*** Opening of Source information ***

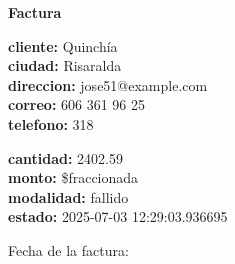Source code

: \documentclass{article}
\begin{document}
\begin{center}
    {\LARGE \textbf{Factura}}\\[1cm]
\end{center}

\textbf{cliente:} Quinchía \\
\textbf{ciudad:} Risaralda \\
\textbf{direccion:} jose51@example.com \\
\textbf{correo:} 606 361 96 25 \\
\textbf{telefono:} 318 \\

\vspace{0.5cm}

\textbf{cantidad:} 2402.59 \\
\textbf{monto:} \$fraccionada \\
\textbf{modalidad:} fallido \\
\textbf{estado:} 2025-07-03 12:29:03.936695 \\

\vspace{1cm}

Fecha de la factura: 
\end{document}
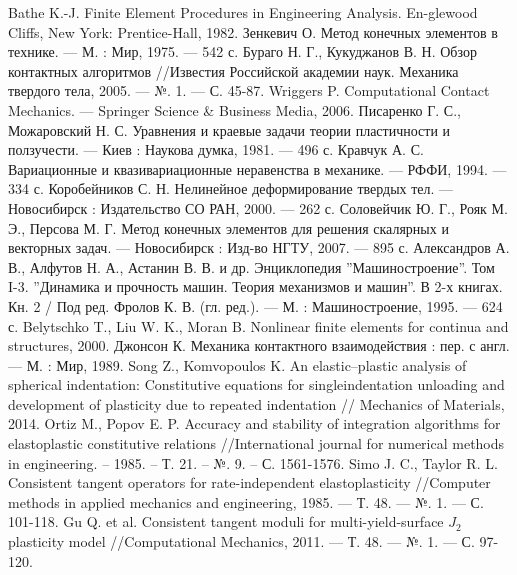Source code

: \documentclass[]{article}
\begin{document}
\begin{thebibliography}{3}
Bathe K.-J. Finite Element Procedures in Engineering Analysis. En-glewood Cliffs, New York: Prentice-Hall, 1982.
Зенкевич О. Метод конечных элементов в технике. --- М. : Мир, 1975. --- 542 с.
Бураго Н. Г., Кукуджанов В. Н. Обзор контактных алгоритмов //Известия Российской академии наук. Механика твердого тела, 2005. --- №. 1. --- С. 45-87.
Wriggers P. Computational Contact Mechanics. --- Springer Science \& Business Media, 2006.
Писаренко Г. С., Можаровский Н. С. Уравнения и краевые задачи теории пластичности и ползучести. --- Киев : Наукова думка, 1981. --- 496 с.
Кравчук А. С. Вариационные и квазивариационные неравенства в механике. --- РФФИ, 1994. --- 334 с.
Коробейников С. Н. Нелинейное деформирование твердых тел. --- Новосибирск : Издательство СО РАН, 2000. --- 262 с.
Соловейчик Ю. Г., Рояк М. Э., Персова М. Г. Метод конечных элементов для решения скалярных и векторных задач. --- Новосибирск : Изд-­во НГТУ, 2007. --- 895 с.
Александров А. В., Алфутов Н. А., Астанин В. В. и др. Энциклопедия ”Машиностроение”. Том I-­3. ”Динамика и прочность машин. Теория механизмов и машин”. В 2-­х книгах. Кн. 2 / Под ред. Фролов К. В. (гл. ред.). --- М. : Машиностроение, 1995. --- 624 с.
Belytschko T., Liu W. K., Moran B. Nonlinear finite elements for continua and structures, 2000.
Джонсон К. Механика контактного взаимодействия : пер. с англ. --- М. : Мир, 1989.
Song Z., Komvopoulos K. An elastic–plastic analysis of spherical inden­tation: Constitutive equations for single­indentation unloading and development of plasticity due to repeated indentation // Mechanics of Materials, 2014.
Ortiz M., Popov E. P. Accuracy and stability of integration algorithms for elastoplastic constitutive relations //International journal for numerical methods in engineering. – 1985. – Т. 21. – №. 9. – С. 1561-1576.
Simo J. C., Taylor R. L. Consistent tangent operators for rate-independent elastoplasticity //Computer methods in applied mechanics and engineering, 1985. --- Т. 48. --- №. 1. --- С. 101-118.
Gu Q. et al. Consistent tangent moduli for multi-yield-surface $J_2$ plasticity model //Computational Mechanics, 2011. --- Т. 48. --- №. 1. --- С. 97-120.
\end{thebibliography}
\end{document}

*** Close of Source information ***
*** Opening of Source information ***

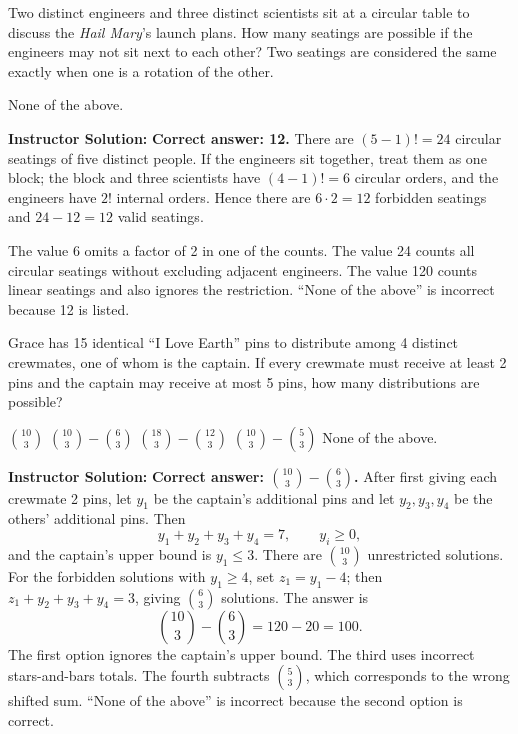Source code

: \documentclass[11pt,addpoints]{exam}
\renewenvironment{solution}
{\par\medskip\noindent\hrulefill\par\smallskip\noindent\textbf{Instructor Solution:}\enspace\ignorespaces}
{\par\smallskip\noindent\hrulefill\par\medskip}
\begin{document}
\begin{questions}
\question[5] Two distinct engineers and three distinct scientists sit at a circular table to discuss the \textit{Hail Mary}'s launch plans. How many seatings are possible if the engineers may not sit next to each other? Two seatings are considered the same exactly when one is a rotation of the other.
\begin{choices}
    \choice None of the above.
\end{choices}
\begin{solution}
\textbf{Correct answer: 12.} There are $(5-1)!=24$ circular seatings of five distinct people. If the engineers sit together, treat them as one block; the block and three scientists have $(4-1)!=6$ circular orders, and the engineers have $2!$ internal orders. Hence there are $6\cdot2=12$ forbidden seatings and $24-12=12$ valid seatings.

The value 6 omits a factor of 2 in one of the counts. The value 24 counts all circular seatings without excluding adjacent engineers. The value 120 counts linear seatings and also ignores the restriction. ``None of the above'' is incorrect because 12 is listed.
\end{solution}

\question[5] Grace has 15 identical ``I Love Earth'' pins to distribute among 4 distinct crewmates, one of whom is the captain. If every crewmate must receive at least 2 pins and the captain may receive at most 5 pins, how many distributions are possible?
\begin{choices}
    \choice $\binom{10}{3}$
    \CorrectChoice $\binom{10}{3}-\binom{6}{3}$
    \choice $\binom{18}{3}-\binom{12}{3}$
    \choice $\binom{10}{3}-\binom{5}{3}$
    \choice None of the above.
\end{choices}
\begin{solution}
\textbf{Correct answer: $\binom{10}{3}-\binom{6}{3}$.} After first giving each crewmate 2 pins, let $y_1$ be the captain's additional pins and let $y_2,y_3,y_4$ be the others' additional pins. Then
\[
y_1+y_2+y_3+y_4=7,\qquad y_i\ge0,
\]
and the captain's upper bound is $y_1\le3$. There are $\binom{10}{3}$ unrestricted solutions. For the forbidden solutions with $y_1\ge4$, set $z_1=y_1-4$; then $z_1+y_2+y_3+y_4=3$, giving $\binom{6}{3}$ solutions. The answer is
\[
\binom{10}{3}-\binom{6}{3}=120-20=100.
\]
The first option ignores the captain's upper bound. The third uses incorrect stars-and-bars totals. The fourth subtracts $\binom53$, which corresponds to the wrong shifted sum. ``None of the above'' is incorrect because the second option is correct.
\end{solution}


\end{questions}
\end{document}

*** Close of Source information ***

» **Task directions**: Show each line of the material where the word "circular" occurs.

» **Solution for this task**:
\question[5] Two distinct engineers and three distinct scientists sit at a circular table to discuss the \textit{Hail Mary}'s launch plans. How many seatings are possible if the engineers may not sit next to each other? Two seatings are considered the same exactly when one is a rotation of the other.
\textbf{Correct answer: 12.} There are $(5-1)!=24$ circular seatings of five distinct people. If the engineers sit together, treat them as one block; the block and three scientists have $(4-1)!=6$ circular orders, and the engineers have $2!$ internal orders. Hence there are $6\cdot2=12$ forbidden seatings and $24-12=12$ valid seatings.
The value 6 omits a factor of 2 in one of the counts. The value 24 counts all circular seatings without excluding adjacent engineers. The value 120 counts linear seatings and also ignores the restriction. ``None of the above'' is incorrect because 12 is listed.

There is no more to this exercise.